How to get results for missspelled query not using fuzzy based query?


(Michał Orzechowski) #1

Hi,

I am new to ElasticSearch and I am trying to handel such a case:

I have indexed a products:

curl -XPUT 'http://localhost:9200/shop/cameras/1' -d '
{
"product_name": "Digital SLR Camera Nikon D3100 14.2MP"
}
'

curl -XPUT 'http://localhost:9200/shop/cameras/2' -d '
{
"product_name": "Camera Nikon D60 10.2MP"
}
'

and I am trying to get them when the query is misspelled. It works quite
fine for fuzzy based query like:

curl -XGET 'http://localhost:9200/shop/cameras/_search' -d '
{
"query" : {
"fuzzy" : {
"product_name" : {
"value" : "nikko",
"min_similarity" : 0.5
}
}
}
}
'
However in docs for fuzzy based query there is a warrning that this
solution is not scalable.

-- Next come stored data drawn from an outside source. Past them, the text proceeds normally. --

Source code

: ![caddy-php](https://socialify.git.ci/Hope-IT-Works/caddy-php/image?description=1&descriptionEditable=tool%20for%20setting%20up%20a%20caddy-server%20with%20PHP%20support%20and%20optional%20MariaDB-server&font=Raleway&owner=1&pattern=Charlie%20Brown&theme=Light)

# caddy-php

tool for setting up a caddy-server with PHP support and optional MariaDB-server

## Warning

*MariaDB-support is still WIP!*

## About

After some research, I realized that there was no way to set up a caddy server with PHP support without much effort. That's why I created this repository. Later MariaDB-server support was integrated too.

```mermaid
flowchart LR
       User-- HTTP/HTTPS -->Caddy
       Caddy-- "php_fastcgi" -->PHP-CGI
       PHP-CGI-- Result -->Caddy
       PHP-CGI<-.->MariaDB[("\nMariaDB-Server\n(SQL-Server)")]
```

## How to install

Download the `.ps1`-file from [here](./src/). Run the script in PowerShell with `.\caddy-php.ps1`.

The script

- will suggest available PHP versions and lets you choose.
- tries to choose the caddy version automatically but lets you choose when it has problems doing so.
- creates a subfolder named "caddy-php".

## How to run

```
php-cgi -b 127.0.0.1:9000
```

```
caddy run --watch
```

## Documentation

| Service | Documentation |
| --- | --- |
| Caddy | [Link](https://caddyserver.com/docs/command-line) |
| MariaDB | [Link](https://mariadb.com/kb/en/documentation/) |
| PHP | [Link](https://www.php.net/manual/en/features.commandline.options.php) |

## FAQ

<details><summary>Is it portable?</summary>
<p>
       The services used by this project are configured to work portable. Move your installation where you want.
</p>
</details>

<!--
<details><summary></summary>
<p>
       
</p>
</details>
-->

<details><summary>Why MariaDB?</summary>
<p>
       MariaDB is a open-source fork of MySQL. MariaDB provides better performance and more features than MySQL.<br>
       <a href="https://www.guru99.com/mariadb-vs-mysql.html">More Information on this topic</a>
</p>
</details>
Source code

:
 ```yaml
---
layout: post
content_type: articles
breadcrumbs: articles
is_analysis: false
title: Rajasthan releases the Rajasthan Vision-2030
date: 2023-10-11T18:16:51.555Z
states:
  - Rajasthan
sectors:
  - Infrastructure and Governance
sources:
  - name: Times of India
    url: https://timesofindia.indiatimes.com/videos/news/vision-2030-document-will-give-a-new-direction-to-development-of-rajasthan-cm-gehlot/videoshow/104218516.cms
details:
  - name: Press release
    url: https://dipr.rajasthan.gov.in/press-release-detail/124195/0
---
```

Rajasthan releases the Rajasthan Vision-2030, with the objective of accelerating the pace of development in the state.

Is there another way to get results for
misspeled query
not using fuzzy based queries?

Thanks in advance.
Michal


(Karussell) #2

You could try to create your own analyzer (or take one from Solr ;))
Either via n-grams or 'phonetic terms' - terms that sounds equally
will get the same transformed term: see http://en.wikipedia.org/wiki/Soundex
etc

Another start could be to look at Solr's spellchecking mechanism and
copy them to use the (analyzer) into ES :wink:

http://wiki.apache.org/solr/SpellCheckComponent

On the other side I would try fuzzy or at least if no results were
returned query the index via fuzzy (in background) ...

Regards,
Peter.

On 3 Feb., 14:43, Michał Orzechowski michal.orzechow...@nokaut.pl
wrote:

Hi,

I am new to ElasticSearch and I am trying to handel such a case:

I have indexed a products:

curl -XPUT 'http://localhost:9200/shop/cameras/1'-d '
{
"product_name": "Digital SLR Camera Nikon D3100 14.2MP"}

'

curl -XPUT 'http://localhost:9200/shop/cameras/2'-d '
{
"product_name": "Camera Nikon D60 10.2MP"}

'

and I am trying to get them when the query is misspelled. It works quite
fine for fuzzy based query like:

curl -XGET 'http://localhost:9200/shop/cameras/_search'-d '
{
"query" : {
"fuzzy" : {
"product_name" : {
"value" : "nikko",
"min_similarity" : 0.5
}
}
}}

'
However in docs for fuzzy based query there is a warrning that this
solution is not scalable. Is there another way to get results for
misspeled query
not using fuzzy based queries?

Thanks in advance.
Michal


(Karussell) #3

also take a look here:

http://elasticsearch-users.115913.n3.nabble.com/Terms-API-for-Spellchecker-td1691838.html

On 5 Feb., 00:50, Karussell tableyourt...@googlemail.com wrote:

You could try to create your own analyzer (or take one from Solr ;))
Either via n-grams or 'phonetic terms' - terms that sounds equally
will get the same transformed term: seehttp://en.wikipedia.org/wiki/Soundex
etc

Another start could be to look at Solr's spellchecking mechanism and
copy them to use the (analyzer) into ES :wink:

http://wiki.apache.org/solr/SpellCheckComponent

On the other side I would try fuzzy or at least if no results were
returned query the index via fuzzy (in background) ...

Regards,
Peter.

On 3 Feb., 14:43, Michał Orzechowski michal.orzechow...@nokaut.pl
wrote:

Hi,

I am new to ElasticSearch and I am trying to handel such a case:

I have indexed a products:

curl -XPUT 'http://localhost:9200/shop/cameras/1'-d'
{
"product_name": "Digital SLR Camera Nikon D3100 14.2MP"}

'

curl -XPUT 'http://localhost:9200/shop/cameras/2'-d'
{
"product_name": "Camera Nikon D60 10.2MP"}

'

and I am trying to get them when the query is misspelled. It works quite
fine for fuzzy based query like:

curl -XGET 'http://localhost:9200/shop/cameras/_search'-d'
{
"query" : {
"fuzzy" : {
"product_name" : {
"value" : "nikko",
"min_similarity" : 0.5
}
}
}}

'
However in docs for fuzzy based query there is a warrning that this
solution is not scalable. Is there another way to get results for
misspeled query
not using fuzzy based queries?

Thanks in advance.
Michal


(Michał Orzechowski) #4

Thanks for help! I am going to look into those Solr components.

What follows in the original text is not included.